Saved data entries:

⟨

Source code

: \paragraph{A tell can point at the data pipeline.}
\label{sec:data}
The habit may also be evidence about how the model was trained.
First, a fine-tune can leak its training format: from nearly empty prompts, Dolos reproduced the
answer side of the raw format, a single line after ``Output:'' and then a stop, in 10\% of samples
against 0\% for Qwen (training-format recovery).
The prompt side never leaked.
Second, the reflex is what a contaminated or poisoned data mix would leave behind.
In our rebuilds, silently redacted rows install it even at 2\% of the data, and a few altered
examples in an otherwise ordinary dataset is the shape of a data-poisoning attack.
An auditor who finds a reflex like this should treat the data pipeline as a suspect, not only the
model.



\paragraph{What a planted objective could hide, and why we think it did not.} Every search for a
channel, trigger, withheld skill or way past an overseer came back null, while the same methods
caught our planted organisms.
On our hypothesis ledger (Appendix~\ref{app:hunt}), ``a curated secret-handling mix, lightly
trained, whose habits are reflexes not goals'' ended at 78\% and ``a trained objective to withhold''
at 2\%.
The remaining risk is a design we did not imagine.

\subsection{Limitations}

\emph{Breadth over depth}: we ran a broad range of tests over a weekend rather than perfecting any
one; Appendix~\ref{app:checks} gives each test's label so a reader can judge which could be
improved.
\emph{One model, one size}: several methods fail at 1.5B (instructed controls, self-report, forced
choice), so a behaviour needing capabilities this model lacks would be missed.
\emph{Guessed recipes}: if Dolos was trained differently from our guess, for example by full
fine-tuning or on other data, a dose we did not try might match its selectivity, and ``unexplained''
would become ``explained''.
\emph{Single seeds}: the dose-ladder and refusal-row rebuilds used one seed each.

⟩

— Aim of the exercise —
Quote exactly the stretch of lines above that starts at the first one and ends at the line with "answer side of", and nothing beyond it.

— Written response —
Source code

: \paragraph{A tell can point at the data pipeline.}
\label{sec:data}
The habit may also be evidence about how the model was trained.
First, a fine-tune can leak its training format: from nearly empty prompts, Dolos reproduced the
answer side of the raw format, a single line after ``Output:'' and then a stop, in 10\% of samples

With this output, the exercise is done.